Power of partnership
Effective data management has become increasingly imperative. Few, if any, investment managers would claim it is a core competency though.
It makes economic and strategic sense then to partner with a professional managed data service provider that has the necessary data collection, validation, transformation, storage and distribution expertise. This can lead to:
- Reduced total cost of ownership through savings on legacy vendor fees, data delivery efficiency and productivity gains.
- Improved index vendor management.
- Tighter cost management through a closer alignment between data consumption and business usage.
- Improved service levels for business functions across the organization.
- Greater responsiveness to new business opportunities thanks to the ability to quickly and easily add relevant benchmarks as required.
Index proliferation and complexity only look set to increase. So why not ease the burden?
At RIMES we can help you measure the potential ROI for your organization of a Managed Data Service. Read more at www.rimes.com/forrester and www.rimes.com/what-we-do. For further information, please contact us.
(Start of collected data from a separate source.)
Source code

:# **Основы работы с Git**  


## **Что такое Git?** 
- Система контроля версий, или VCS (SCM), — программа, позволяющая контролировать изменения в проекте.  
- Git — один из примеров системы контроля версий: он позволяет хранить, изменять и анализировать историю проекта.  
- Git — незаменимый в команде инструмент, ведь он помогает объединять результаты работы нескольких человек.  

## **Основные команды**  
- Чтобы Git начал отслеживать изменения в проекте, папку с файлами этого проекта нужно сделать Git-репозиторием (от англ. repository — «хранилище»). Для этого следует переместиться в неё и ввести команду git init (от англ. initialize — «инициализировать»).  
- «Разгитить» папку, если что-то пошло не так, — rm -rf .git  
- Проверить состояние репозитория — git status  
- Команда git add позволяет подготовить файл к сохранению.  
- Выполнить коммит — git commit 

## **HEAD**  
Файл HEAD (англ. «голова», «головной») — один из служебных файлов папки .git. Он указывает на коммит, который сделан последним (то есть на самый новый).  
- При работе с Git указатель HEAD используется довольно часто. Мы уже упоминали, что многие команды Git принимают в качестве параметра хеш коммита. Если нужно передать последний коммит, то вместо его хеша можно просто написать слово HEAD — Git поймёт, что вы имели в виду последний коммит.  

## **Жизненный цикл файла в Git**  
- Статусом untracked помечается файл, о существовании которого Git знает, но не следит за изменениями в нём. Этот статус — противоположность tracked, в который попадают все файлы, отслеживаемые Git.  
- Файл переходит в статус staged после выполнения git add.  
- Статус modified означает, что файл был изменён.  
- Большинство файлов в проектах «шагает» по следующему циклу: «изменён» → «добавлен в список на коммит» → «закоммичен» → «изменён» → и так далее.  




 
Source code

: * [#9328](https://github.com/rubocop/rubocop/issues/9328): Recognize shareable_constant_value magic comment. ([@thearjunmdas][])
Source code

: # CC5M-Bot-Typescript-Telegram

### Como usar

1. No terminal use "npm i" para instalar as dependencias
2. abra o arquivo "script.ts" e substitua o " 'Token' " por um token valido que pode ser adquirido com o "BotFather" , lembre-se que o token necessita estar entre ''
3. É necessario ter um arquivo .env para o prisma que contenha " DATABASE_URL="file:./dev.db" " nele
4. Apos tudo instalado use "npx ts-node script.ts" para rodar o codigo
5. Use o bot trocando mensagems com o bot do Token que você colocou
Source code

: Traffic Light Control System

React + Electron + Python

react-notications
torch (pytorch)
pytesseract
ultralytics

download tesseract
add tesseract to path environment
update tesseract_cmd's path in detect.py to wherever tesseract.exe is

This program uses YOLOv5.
The content provided in these articles is intended solely for general information purposes, and is provided with the understanding that the authors and publishers are not herein engaged in rendering regulatory or other professional advice or services. Consequently, any use of this information should be done only in consultation with qualified legal counsel. The information in these articles was posted with reasonable care and attention. However, it is possible that some information in these articles is incomplete, incorrect, or inapplicable to particular circumstances or conditions. We do not accept liability for direct or indirect losses resulting from using, relying or acting upon information in these articles.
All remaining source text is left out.